Берегом реки теперь шагал Никифоров, и на каждом спуске, в каждом пригодном для купания месте чудилась ему горка одежды на траве, длинное голубое тело Никсы в прозрачной воде, слышался её хриплый смех. И хоть было совершенно очевидно: вряд ли она и сейчас купается, невозможно столько выдержать в холодной воде, она давно искупалась (если вообще купалась) и ушла, — странная какая-то сила не отпускала Никифорова от чистой, сделавшейся вдруг шумливой в сумерках, реки, от навязчивого образа чистой (чище некуда!) Никсы, будто бы поджидающей его если не в воде, то на берегу.

Никифоров не сомневался: вдвоём они не замёрзнут и в Антарктиде.

Помыслы его были безгрешны. Иная (не плотская) сила влекла Никифорова к воде, к будто бы ожидающей его русалке-Никсе.

Уже в темноте под первыми молочными звёздами Никифоров в неожиданном месте спустился к реке, разделся, не чувствуя холода, вошёл в воду. В воде прохватило до костей, однако загнавшая в воду сила пересиливала холод. Никифоров плавал в обжигающей чёрной тьме, переворачивался на спину, смотрел на темнеющее небо, на наливающиеся светом звёзды, и мысль о гармонии бродила в голове.

Гармония определённо заключалась не в том, чтобы жрать под дождём портвейн, трахаться в церкви на мешках с углём, отмываться в холодной осенней воде. Но и в этом тоже — искажённая, испачканная в угольной пыли гармония-Золушка, единственно возможная в мире разрушенных церквей, крыс, пьянства, мнимого учения в институте, прогрызенных мешков, мышей, завистливых сестёр, окаменевших удобрений, истребляемых урожаев, злых мачех, заброшенной земли, отравленных нитратами тыкв, хрустальных башмачков и прекрасных принцев, скрывающихся неизвестно где.

Никифоров с головой ушёл под воду и там, в ледяном бессветье, вдруг осознал, что только что сам, как Золушка, побывал на балу, пережил самые светлые, счастливые мгновения в жизни. И ещё понял, что если немедленно не выберется на берег, то простудится и умрёт. Согревающая сила иссякла.

Никифоров, стуча зубами, растёрся рубашкой, оделся. Он был трезв и лёгок.

Что-то в траве поблизости от места, где лежала его одежда, привлекло внимание. Никифоров нагнулся. О господи! Точно так же примята была трава! Она раздевалась здесь, купалась здесь!

Где и он!

Никифоров опустился на колени, разгладил руками траву. Серебряная, она начинала коченеть, захваченная вечерним заморозком. Из-за облака вышла луна. Никифоров увидел тянущуюся сквозь чёрно-зелёное травяное серебро цепочку следов. Они напоминали Млечный Путь в небе, и Никифоров смотрел и смотрел на следы, не вставая с колен, пока не устыдился.

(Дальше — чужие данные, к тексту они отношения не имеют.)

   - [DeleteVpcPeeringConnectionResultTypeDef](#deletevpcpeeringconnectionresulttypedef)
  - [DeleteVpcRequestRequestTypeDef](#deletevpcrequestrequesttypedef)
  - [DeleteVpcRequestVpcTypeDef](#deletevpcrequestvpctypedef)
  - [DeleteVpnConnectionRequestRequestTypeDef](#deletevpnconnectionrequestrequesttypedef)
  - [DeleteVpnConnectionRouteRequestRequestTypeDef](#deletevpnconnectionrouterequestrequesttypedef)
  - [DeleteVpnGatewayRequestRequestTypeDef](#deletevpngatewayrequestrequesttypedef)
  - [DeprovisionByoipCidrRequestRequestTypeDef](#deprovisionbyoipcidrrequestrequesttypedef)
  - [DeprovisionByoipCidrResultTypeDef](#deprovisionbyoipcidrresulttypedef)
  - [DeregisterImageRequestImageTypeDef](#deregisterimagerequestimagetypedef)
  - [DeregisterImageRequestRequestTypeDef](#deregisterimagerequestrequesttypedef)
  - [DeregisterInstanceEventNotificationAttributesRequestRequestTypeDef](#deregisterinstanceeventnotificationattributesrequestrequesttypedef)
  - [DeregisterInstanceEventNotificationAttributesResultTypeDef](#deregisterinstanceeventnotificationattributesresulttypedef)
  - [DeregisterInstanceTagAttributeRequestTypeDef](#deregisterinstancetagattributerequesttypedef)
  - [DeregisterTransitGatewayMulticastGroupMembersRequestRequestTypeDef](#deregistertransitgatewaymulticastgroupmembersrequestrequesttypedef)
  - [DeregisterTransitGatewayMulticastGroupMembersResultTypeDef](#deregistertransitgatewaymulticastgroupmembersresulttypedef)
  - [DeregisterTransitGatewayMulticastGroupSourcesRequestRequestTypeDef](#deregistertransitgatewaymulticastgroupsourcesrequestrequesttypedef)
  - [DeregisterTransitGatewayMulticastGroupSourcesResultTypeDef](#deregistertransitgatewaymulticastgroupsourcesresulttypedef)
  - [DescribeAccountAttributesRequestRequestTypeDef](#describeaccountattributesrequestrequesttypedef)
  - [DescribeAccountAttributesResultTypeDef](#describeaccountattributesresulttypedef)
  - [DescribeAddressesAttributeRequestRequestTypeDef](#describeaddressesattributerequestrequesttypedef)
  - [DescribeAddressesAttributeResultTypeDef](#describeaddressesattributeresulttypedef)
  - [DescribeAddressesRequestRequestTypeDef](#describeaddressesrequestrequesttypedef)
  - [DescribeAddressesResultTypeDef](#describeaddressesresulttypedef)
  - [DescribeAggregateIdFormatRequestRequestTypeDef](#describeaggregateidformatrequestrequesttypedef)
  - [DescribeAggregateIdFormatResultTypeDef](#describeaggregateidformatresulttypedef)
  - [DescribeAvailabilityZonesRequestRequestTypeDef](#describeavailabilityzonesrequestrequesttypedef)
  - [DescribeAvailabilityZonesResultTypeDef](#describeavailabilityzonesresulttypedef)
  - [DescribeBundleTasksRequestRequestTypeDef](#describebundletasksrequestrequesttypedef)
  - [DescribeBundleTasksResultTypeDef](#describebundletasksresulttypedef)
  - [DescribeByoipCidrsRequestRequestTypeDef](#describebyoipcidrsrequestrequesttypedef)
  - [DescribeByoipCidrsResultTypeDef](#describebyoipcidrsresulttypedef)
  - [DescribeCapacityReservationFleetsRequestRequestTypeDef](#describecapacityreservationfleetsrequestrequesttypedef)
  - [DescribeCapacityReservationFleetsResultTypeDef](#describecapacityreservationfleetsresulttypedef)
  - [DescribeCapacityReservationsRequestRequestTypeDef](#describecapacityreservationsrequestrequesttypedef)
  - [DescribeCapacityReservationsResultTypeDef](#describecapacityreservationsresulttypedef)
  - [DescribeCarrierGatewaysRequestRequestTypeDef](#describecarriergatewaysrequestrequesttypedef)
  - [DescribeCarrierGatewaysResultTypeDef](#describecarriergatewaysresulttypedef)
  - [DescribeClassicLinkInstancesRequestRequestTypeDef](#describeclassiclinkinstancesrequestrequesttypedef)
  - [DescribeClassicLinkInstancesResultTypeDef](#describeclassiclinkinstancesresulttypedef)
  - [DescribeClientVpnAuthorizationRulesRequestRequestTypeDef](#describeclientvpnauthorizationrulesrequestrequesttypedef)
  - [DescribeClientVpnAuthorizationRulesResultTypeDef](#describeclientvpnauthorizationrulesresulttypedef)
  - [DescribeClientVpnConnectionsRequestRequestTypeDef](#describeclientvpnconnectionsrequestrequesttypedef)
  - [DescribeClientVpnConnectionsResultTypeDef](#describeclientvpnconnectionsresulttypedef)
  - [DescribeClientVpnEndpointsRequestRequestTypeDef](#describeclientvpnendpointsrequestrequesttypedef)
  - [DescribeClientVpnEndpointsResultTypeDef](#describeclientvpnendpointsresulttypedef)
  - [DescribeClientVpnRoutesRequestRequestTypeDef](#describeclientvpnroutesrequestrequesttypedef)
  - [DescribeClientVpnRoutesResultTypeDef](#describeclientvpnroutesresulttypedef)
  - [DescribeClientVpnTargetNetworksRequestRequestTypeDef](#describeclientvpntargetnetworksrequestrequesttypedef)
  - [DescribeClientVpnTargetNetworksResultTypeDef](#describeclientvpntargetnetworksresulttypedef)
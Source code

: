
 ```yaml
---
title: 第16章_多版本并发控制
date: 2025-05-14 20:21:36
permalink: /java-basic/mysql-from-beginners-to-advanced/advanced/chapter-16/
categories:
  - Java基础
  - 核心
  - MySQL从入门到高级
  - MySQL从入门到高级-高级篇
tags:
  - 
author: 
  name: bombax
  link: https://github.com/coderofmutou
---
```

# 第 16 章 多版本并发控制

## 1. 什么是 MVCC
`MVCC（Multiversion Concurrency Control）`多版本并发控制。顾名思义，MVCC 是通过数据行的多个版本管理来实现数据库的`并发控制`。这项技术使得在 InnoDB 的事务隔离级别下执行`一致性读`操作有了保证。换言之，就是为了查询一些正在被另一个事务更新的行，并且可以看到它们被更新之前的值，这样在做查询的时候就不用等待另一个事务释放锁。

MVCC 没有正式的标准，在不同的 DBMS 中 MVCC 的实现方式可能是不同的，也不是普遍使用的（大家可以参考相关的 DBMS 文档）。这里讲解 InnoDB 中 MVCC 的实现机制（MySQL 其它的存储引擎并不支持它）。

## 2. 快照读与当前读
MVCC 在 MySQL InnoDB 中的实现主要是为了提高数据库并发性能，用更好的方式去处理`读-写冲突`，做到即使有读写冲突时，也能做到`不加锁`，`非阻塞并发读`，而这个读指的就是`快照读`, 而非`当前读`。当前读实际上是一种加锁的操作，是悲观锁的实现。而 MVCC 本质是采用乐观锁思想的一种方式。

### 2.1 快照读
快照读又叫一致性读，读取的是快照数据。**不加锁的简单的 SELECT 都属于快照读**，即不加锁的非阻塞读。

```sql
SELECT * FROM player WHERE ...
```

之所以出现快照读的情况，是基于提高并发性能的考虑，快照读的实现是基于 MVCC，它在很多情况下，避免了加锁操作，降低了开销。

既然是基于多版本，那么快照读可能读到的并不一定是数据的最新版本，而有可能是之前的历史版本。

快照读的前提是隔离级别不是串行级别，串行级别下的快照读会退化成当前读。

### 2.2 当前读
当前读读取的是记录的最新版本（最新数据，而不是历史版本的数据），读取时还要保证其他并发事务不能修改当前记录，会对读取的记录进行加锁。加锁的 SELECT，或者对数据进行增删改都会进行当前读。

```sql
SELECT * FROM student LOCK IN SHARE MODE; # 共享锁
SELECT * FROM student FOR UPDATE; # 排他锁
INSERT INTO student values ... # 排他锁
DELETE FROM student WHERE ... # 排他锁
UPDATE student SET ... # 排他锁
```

Прежде, дома, расставшись с той или иной девушкой, он внимательно осматривал комнату, приводил всё в порядок, чтобы комната имела точно такой же вид, как до прихода девушки. Тем самым Никифоров как бы возвращался после временного отсутствия в царство свободы. И вдруг обнаружив, допустим, расчёску, платочек или косынку, расстраивался несоразмерно происшествию, которое трудно было назвать происшествием. Ничтожнейшая вещица представлялась символом несвободы, а Никифоров так ценил свободу! Сейчас же он был счастлив подобрать какую угодно обронённую Никсой вещь, не только хрустальный башмачок. Стоял на коленях под звёздным небом, высматривал в траве её следы.

Что-то не укладывалось в голове. Никифоров нехотя поднялся с колен. Его никто не мог видеть, но даже если бы река и берега были полны ледяных ночных купальщиков, он бы вёл себя точно так же. Мир не стоил единственного серебряного ковчежка — Никсиного следа в траве. Вернее, мир и след находились в разных измерениях. А Никифоров каким-то образом сразу в обоих. И ему было не избавиться от ощущения, что в том из них, где по застывшему травяному морю плывут серебристые ковчежки Никсиных следов, он случайно, незаконно.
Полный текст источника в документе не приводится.